看来不是真生气,至少没气到不可挽回的地步。晏昭野心里有了底,胆子肥了一点:“老婆,我给你带了礼物,你别生气了。我错了,真错了。”
顾凛序纠正:“都说了别喊我老婆。”
“那喊什么?”晏昭野敏锐地捕捉到他耳廓漫上的一层薄红,拉长语调喊,“宝宝?亲爱的?序序?还是……”
顾凛序差点没绷住表情。他深吸一口气,决定暂时不跟这个刚回来的家伙计较称呼问题:“安静坐车。”
晏昭野捂住嘴巴,乖乖靠回椅背,只是嘴角怎么也压不下去,翘起一个愉悦的弧度。
车内的薄荷气息冰冰凉凉地沁入呼吸,安抚了他长途飞行后的疲惫,也点燃了内心更深处的渴望。
至于算账……
顾凛序明明在机场接到人时,心里还盘算着要好好教育一下这个隔着屏幕无法无天、回来了还想搞突然袭击的家伙。从机场到家,他一路上也绷着脸,打算先把姿态做足。
可当车子开进车库,当晏昭野亦步亦趋跟着他进门,当那双眼睛带着点忐忑、但更多是浓得化不开的思念和笑意望着他时,那些事先准备好的“教训”和“规矩”,在这样直白而灼热的目光下失去了分量。
分开的时间太长,思念堆积得太厚,所有的“账”在真实的体温、近在咫尺的呼吸和渴望已久的拥抱面前都变得微不足道。
顾凛序那句“我们谈谈”还没来得及说出口,唇就被晏昭野堵住。
薄荷信息素与威士忌信息素纠缠在一起,难舍难分。再反应过来时,顾凛序发现晏昭野已经在里面了。

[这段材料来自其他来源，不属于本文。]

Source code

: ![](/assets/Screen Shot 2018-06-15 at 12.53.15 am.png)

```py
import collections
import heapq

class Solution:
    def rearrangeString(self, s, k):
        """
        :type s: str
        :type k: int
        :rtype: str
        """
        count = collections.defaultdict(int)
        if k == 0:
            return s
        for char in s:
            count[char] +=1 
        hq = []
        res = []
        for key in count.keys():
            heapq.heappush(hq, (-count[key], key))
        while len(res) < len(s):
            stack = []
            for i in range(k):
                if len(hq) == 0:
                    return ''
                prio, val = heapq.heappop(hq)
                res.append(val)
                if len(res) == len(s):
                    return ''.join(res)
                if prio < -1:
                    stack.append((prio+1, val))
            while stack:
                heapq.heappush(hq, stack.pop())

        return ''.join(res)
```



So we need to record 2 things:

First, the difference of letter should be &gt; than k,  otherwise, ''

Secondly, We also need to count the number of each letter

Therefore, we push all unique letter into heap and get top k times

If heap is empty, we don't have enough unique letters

晏昭野的吻落在他的颈侧,犬齿在那片曾经留下过标记的腺体上流连、厮磨。
“等会……去床上。”顾凛序推了推他的肩膀。
晏昭野沉溺在紧密温暖的包裹感中,没太听清。
顾凛序手上加了点力气:“去床上,铜棍看着呢。”
“我把它赶走。”晏昭野分神瞥了眼歪着脑袋的大白狗。
顾凛序对着他耳朵吹了口气:“你要是把它赶走,我就把你赶走。”
晏昭野:“……”
“去床上。”他果断改口。
顾凛序正想撑起身子找拖鞋,没想到晏昭野手臂一用力,就着这个姿势把他抱起来了。